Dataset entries
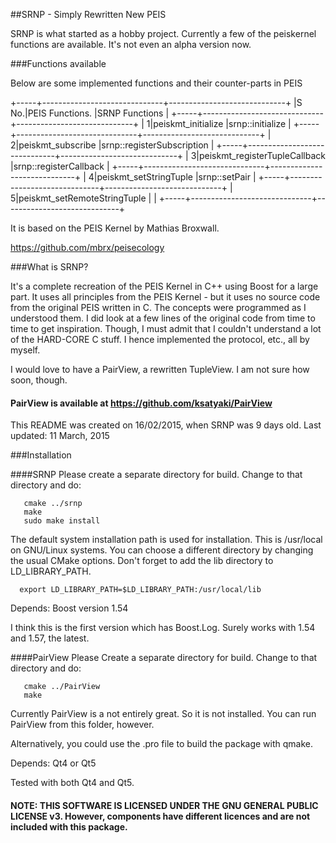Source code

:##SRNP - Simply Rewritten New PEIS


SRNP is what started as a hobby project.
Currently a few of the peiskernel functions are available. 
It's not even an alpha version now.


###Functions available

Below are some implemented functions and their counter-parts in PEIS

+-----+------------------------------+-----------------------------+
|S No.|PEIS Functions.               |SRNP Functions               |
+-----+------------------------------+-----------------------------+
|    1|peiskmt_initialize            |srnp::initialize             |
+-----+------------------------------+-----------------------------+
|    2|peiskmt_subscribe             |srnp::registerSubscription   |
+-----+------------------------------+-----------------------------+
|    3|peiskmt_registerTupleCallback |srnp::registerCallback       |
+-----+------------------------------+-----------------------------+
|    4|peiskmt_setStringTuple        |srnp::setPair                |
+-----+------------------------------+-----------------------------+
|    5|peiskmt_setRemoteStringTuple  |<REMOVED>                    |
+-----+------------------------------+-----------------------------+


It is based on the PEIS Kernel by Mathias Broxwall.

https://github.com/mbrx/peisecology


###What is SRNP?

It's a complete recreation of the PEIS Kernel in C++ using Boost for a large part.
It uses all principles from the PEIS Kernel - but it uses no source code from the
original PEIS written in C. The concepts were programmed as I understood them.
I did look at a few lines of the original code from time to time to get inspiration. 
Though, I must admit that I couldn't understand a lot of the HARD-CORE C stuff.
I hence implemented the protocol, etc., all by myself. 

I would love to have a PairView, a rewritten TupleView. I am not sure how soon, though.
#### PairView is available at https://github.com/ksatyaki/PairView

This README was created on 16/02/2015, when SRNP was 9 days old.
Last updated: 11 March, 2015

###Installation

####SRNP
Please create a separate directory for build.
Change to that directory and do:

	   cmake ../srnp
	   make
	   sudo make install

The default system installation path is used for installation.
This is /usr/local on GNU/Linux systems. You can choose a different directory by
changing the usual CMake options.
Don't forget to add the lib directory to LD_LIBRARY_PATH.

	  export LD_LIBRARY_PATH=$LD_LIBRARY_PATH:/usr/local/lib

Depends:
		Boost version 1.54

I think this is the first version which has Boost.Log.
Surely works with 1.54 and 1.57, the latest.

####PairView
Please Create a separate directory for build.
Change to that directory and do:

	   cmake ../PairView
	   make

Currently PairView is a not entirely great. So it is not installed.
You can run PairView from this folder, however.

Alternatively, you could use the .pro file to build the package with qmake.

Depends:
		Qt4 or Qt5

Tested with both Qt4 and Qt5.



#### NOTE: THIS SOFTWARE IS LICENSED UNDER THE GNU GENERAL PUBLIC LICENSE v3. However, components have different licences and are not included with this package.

...

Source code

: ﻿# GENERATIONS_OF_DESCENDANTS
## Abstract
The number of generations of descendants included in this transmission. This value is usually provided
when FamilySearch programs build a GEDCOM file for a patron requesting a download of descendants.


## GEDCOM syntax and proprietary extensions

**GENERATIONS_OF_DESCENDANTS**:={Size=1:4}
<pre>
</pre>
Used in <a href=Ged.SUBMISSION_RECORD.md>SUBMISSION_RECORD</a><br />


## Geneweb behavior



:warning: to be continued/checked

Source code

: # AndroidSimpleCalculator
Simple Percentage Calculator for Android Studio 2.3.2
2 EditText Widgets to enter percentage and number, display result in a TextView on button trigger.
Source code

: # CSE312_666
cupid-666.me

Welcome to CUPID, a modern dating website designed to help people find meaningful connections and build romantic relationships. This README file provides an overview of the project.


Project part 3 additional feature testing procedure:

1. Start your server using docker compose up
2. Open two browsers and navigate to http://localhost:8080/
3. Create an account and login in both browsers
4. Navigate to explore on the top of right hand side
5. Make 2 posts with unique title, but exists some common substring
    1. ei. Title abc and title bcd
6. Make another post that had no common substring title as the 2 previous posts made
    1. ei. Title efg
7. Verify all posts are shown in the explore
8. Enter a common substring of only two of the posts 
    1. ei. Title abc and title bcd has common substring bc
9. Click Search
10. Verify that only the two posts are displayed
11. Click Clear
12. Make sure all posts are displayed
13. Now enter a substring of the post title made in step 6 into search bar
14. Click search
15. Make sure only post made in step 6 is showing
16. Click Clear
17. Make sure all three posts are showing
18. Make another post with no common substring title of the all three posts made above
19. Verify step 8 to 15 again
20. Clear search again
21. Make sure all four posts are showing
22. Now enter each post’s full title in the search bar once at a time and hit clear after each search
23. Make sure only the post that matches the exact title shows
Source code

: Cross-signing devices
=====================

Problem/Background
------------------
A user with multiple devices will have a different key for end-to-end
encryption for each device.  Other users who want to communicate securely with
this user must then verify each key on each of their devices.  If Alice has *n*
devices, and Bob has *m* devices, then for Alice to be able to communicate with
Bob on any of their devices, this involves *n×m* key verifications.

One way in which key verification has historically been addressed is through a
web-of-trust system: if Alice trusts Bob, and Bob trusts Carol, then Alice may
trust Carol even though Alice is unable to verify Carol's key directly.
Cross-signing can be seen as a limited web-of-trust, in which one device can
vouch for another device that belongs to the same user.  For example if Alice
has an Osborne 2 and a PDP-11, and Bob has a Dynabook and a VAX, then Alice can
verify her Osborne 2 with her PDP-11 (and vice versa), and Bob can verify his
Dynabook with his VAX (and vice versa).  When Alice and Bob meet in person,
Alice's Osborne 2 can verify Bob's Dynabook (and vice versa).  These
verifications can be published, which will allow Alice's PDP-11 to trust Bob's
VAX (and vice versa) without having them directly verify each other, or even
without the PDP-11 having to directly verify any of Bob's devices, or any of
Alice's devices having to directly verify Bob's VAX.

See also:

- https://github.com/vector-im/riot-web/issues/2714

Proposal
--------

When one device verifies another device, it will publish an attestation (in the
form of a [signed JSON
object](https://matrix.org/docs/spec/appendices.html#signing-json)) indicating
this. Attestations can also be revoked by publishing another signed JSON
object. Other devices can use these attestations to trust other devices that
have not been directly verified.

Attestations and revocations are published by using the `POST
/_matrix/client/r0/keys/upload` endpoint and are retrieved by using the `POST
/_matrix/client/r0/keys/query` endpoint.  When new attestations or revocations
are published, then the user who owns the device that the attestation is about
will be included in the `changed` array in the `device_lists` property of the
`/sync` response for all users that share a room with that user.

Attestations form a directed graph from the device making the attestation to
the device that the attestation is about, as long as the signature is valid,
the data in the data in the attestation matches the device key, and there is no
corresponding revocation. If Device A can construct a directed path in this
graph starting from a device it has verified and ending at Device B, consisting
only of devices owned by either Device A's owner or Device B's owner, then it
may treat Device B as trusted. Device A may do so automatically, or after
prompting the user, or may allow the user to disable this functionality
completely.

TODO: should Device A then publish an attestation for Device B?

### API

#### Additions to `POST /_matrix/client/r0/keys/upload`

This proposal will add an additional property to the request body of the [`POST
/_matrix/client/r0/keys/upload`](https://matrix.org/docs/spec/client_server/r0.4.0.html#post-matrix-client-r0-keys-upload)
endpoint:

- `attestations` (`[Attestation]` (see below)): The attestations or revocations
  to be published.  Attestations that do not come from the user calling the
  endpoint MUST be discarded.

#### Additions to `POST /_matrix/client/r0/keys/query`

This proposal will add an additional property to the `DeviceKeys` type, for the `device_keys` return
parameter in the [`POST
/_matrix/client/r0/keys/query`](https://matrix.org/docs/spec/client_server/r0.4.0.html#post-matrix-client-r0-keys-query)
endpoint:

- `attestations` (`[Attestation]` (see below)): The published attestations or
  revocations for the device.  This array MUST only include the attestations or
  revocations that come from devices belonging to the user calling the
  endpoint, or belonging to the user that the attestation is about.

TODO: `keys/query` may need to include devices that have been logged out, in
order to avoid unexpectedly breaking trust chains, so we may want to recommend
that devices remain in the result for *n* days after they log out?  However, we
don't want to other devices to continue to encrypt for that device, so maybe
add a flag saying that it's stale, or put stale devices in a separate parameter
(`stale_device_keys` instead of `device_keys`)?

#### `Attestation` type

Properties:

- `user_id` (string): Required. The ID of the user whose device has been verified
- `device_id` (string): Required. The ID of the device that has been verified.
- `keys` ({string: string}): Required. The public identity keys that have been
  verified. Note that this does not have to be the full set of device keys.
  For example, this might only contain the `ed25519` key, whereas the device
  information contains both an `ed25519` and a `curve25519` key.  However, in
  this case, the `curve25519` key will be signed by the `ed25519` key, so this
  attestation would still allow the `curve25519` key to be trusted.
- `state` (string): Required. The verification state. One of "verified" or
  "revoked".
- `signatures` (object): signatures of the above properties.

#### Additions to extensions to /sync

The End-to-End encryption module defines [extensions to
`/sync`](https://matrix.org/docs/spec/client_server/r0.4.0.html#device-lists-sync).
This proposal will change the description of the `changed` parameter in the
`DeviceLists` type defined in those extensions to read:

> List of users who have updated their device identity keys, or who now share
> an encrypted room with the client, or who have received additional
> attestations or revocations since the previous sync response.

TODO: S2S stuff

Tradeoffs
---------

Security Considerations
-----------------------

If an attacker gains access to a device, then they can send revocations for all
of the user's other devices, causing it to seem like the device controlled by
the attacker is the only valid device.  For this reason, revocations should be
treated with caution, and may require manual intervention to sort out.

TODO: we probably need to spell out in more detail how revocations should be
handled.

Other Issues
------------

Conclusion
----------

==

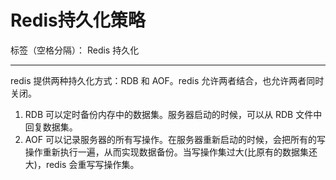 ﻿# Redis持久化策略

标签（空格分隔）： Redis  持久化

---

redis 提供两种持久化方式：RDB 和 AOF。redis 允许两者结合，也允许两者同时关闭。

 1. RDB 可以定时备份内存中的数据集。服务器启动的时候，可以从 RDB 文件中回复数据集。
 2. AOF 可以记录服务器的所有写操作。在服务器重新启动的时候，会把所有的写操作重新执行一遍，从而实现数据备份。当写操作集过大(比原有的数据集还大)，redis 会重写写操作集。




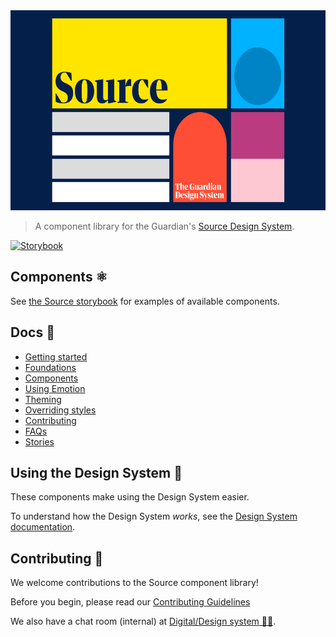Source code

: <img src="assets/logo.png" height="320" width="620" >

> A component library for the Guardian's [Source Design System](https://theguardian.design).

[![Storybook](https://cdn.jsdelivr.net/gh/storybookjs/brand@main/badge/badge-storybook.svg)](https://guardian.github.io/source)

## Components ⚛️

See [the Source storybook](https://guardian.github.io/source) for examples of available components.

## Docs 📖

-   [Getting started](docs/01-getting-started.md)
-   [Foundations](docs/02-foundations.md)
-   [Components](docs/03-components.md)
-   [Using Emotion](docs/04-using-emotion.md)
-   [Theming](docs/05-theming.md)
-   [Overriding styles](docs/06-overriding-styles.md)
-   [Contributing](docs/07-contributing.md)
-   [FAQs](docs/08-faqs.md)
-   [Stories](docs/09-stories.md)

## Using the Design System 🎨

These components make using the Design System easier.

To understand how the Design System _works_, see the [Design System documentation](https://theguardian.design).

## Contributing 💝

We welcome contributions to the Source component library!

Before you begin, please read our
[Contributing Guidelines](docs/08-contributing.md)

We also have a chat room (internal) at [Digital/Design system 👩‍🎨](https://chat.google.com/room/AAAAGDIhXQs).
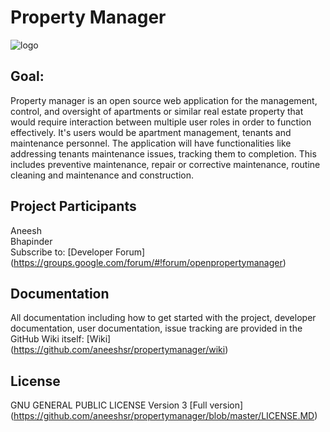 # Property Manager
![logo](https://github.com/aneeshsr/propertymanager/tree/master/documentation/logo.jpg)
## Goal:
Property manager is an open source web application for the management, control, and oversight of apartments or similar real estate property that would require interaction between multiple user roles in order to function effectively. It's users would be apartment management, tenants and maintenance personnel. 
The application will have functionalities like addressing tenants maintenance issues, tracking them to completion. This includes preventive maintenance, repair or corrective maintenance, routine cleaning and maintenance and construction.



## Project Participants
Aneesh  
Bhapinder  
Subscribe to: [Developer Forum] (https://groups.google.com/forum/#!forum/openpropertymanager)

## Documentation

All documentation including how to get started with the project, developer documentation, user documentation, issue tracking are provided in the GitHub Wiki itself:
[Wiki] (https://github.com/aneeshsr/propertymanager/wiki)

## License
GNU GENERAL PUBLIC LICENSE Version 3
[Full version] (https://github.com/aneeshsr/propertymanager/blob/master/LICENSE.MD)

Assignment: Report the count of lines in the entries that contain "identity". Nothing else should be given.

Result below: 2